__WHAT NEEDS TO BE DONE__: Since each line must match the original, copy out the records with no differences at all.

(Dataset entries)
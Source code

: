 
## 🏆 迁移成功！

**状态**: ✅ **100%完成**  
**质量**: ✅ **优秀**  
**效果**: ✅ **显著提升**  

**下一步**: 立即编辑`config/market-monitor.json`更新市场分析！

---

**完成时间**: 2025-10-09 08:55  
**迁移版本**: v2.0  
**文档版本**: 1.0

__OUTPUT FOR THIS EXERCISE__:
Source code

: 
## 🏆 迁移成功！

**状态**: ✅ **100%完成**  
**质量**: ✅ **优秀**  
**效果**: ✅ **显著提升**  

**下一步**: 立即编辑`config/market-monitor.json`更新市场分析！

---

**完成时间**: 2025-10-09 08:55  
**迁移版本**: v2.0  
**文档版本**: 1.0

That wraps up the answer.